Let the Old Firm head south
Following Celtic's exit from the UEFA Champions League last week, and Europe altogether after failing to finish high enough in the group stage to qualify for the UEFA Cup, manager Gordon Strachan was left to lament the fact that his club's peers were in the third tier of European football.
In a TV interview Strachan went on to identify the likes of Manchester United, Juventus and Barcelona as representing the top dogs who always win their Champions League group; followed by the second level of Porto, Lyon and such like and then there is "the rest", of which Celtic are one, who need "a bit of luck" to make it through to the knock-out stages of the competition.
Finance is obviously one of the reasons "the rest" find it difficult to compete but another major factor is that their domestic leagues are simply not tough enough to make teams competitive against Europe's top clubs. And this is the accusation that is so often levelled at Celtic and the Scottish Premier League.
In Scotland, Celtic and Rangers simply dominate. No other team has won the title since 1985, when Alex Ferguson won it with Aberdeen, and the four seasonal Old Firm fixtures between the two archrivals are the matches that really decide where the title ends up. The likes of Inverness Caldeonian Thistle and Hamilton Academical are simply swept aside by the Glasgow duo during the rest of the season.
This domination may mean that domestic trophies are readily available but in Europe that lack of quality opposition in their bread and butter competition is a major handicap.
It is too easy for Celtic and Rangers in Scotland. They have outgrown the SPL and the solution to that problem is obvious. It is a proposal that has been discussed many times already and one that both clubs secretly yearn for. Quite simply, it is time for Britain to embrace the Old Firm and let them join the Premier League.
In an era when the Premier League are happily banding around the unpopular idea of playing a 39th game on foreign shores - a concept the sagely Sir Alex derided on Tuesday - incorporating the Old Firm seems like a much simpler way to boost the profile of the league and it could even benefit Scottish football too.
The main theoretical sticking point with the Old Firm's integration into the English league system is obviuosly a question of how to do it. Slotting them straight into the Premier League would deny two other teams a place in the top flight. Do you relegate five teams in one season instead of the normal three? Or promote only one, instead of a trio, from the Championship?

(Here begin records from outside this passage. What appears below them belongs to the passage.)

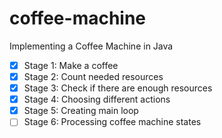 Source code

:# coffee-machine
Implementing a Coffee Machine in Java

- [x] Stage 1: Make a coffee
- [x] Stage 2: Count needed resources
- [x] Stage 3: Check if there are enough resources
- [x] Stage 4: Choosing different actions
- [x] Stage 5: Creating main loop
- [ ] Stage 6: Processing coffee machine states 
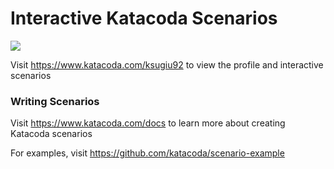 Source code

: # Interactive Katacoda Scenarios

[![](http://shields.katacoda.com/katacoda/ksugiu92/count.svg)](https://www.katacoda.com/ksugiu92 "Get your profile on Katacoda.com")

Visit https://www.katacoda.com/ksugiu92 to view the profile and interactive scenarios

### Writing Scenarios
Visit https://www.katacoda.com/docs to learn more about creating Katacoda scenarios

For examples, visit https://github.com/katacoda/scenario-example
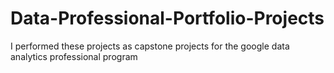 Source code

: # Data-Professional-Portfolio-Projects
I performed these projects as capstone projects for the google data analytics professional program
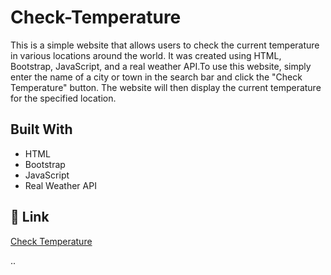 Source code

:# Check-Temperature

This is a simple website that allows users to check the current temperature in various locations around the world. It was created using HTML, Bootstrap, JavaScript, and a real weather API.To use this website, simply enter the name of a city or town in the search bar and click the "Check Temperature" button. The website will then display the current temperature  for the specified location.

## Built With
- HTML
- Bootstrap
- JavaScript
- Real Weather API


## 🔗 Link

[Check Temperature](https://habibaferdausi.github.io/Check-Temperature)




..
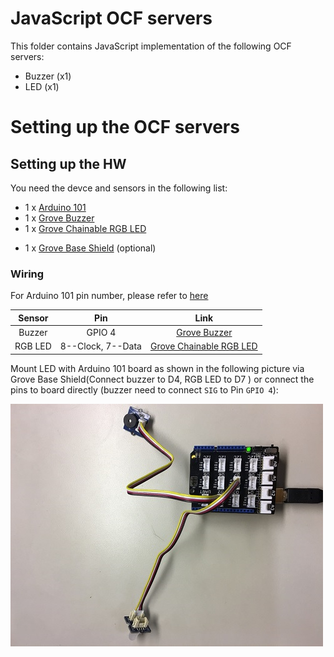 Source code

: # JavaScript OCF servers
This folder contains JavaScript implementation of the following OCF servers:
* Buzzer (x1)
* LED (x1)


# Setting up the OCF servers
## Setting up the HW
You need the devce and sensors in the following list:
* 1 x [Arduino 101](https://store.arduino.cc/usa/arduino-101)
* 1 x [Grove Buzzer](http://www.seeedstudio.com/wiki/Grove_-_Buzzer)
* 1 x [Grove Chainable RGB LED](http://www.seeedstudio.com/depot/twig-chainable-rgb-led-p-850.html?cPath=156_157)
- 1 x [Grove Base Shield](https://www.seeedstudio.com/Base-Shield-V2-p-1378.html) (optional)

### Wiring
For Arduino 101 pin number, please refer to [here](https://www.zephyrproject.org/doc/boards/x86/arduino_101/doc/board.html#arduino-101-pinout)

|       Sensor      |   Pin  |          Link            |
|:-----------------:|:------:|:------------------------:|
| Buzzer            |   GPIO 4   |[Grove Buzzer](https://www.seeedstudio.com/Grove-Buzzer-p-768.html) |
| RGB LED |  	8--Clock, 7--Data | [Grove Chainable RGB LED](http://www.seeedstudio.com/depot/twig-chainable-rgb-led-p-850.html?cPath=156_157) |

Mount LED with Arduino 101 board as shown in the following picture via Grove Base Shield(Connect buzzer to D4, RGB LED to D7 ) or connect the pins to board directly (buzzer need to connect `SIG` to Pin `GPIO 4`):

![](../doc/sensor_connection.png)
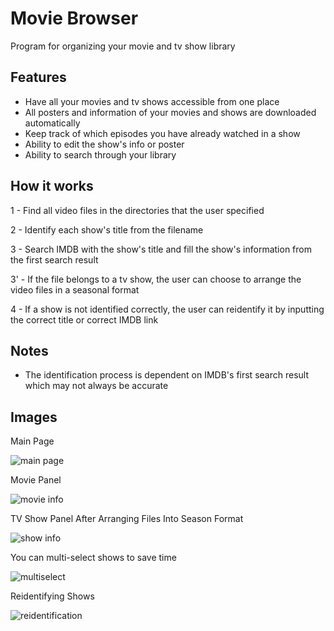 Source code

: # Movie Browser
Program for organizing your movie and tv show library

## Features
-  Have all your movies and tv shows accessible from one place
-  All posters and information of your movies and shows are downloaded automatically
-  Keep track of which episodes you have already watched in a show
-  Ability to edit the show's info or poster
-  Ability to search through your library

## How it works
1 - Find all video files in the directories that the user specified

2 - Identify each show's title from the filename

3 - Search IMDB with the show's title and fill the show's information from the first search result

3' - If the file belongs to a tv show, the user can choose to arrange the video files in a seasonal format

4 - If a show is not identified correctly, the user can reidentify it by inputting the correct title or correct IMDB link

## Notes
- The identification process is dependent on IMDB's first search result which may not always be accurate

## Images
Main Page

![main page](https://github.com/Solsen165/Movie-Browser/assets/77578191/45361fe8-418d-4c35-8a75-b291b2631f19)


Movie Panel

![movie info](https://github.com/Solsen165/Movie-Browser/assets/77578191/9232a619-61bd-4473-8a26-be149f277799)


TV Show Panel After Arranging Files Into Season Format

![show info](https://github.com/Solsen165/Movie-Browser/assets/77578191/4f58d243-1569-4659-8a7e-fbdeb927041d)


You can multi-select shows to save time

![multiselect](https://github.com/Solsen165/Movie-Browser/assets/77578191/322c36b9-d9fb-441d-9bbc-eb354e66fcda)

Reidentifying Shows

![reidentification](https://github.com/Solsen165/Movie-Browser/assets/77578191/cdddc36d-017a-4f46-a7f7-1dcb225ad3bc)
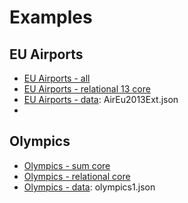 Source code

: # Examples

## EU Airports

- [EU Airports - all](http://vladowiki.fmf.uni-lj.si/doku.php?id=vlado:work:2m:mwn:x3d:airports)
- [EU Airports - relational 13 core](http://vladowiki.fmf.uni-lj.si/doku.php?id=vlado:work:2m:mwn:x3d:aircoref)
- [EU Airports - data](https://raw.githubusercontent.com/bavla/ibm3m/master/data/AirEu2013Ext.json): AirEu2013Ext.json
- []()



## Olympics

- [Olympics - sum core](http://vladowiki.fmf.uni-lj.si/doku.php?id=vlado:work:2m:mwn:x3d:olwscore)
- [Olympics - relational core](http://vladowiki.fmf.uni-lj.si/doku.php?id=vlado:work:2m:mwn:x3d:olwrcore)
- [Olympics - data](): olympics1.json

Neither seems to be fair to the clubs that miss out so let's propose that the alternative is for only the winners of the SPL to gain entrance into the Premier League and then only if they win via the Championship play-offs ... let's shamelessly call this the R-model© after a certain writer.
At the moment four Championship teams win a place in the play-offs but the R-model© would limit that to three and the fourth place would be made up by the winners of the SPL. If the current season were to end today then Reading (3rd), Burnley (4th) and Cardiff (5th) would be joined in the play-offs by Celtic (1st in SPL) and they would battle it out using the normal play-off structure with Celtic, as winners of a league, ranked as the highest seed. So Celtic would play Cardiff and Reading would face Burnley before the two winners meet in the final - the winner of which wins a place in the Premier League.
If Celtic lose in the play-offs then they go back into the SPL having failed to prove themselves good enough to compete in the Premier League. If Celtic win, they go into the English top flight and the following campaign the winner of the SPL, most probably Rangers, goes through the same process. If the Old Firm are genuinely good enough to play in the Premier League they would both be there within two seasons.
But the system doesn't stop there. With Celtic and Rangers absent from the SPL, assuming neither of them are quickly relegated from the Premier League back into Scottish football, it would give the other Scottish teams a chance to win the league and enter into the same play-off system.
Let's hypothesize that Hibs win the SPL, win their way through the play-offs and spend one season in the Premier League before being relegated. The Edinburgh side would have gleaned about £30 million from that one campaign in England and would return to Scottish football with cash to spend.
In the year that Hibs were absent from the SPL Hearts might win the title and a chance to milk the Premier League cash cow. This yo-yo effect would allow Scottish teams to gain cash they would not ordinarily have access to, build better squads and in turn make the Scottish League more competitive. And if the smaller Scottish teams manage to stay in the Premier League then all power to them.
It may get a bit complicated as to how to absorb three relegated Premier League teams into the Championship if only two (plus Celtic) go up from the 24 team competition but a relegation play-off, as used in the Italian Serie A, down the league pyramid could ensure the number of competing teams remains the same. This could become standard annual procedure or only invoked on the rare occasion when a Scottish team makes into the Premier League.
The best teams from Wales - Cardiff City, Swansea City and Wrexham - already play in the English leagues. Cardiff and Swansea have both played in the English top flight at one time or another and Cardiff look well placed in the Championship this year to become the first non-English team to reach the Premier League since its creation in 1992.
Detractors of the R-model© might desperately point out that the increased distance of travel might cause logistical problems for fans and teams but London to Glasgow (343 miles) is no further than Paris travel to play Nice (427 miles) in Ligue 1 or Milan trek to face Palermo (550 miles) in Serie A.
The only stumbling block might come from the various politics and red-tape by which the various federations award European places to their teams. Last season Cardiff contested the FA Cup final with Portsmouth and the winner is awarded a place in the UEFA Cup. However, according to English FA rules at the start of the season, Cardiff would not be nominated for European entry because Welsh clubs can only qualify through competitions under the banner of their own nation's FA.
But while the FA and the Football Association of Wales were in discussions as to a solution the president of UEFA, European football's governing body, Michel Platini announced that his organisation would be willing to hand the Welsh club a wild card to compete in the UEFA Cup.
In the end it was irrelevent as the FA eventually decided they would allow Cardiff into Europe if they won the FA Cup (they didn't), but the same principle could be extended to Scottish teams in English competitions.
Failing that Celtic and Rangers are big enough clubs to use the tried and tested route of whinging long enough and loud enough until UEFA simply change the rules. It worked for Liverpool when as reigning European champions they failed to qualify for the Champions League but were allowed to compete anyway as UEFA altered their stance.
Obviously the R-model© is not perfect and needs some refinement by astute Soccernet readers but if the Premier League's 39th game is under serious consideration then surely the old chestnut of the Old Firm playing in England is worth some debate.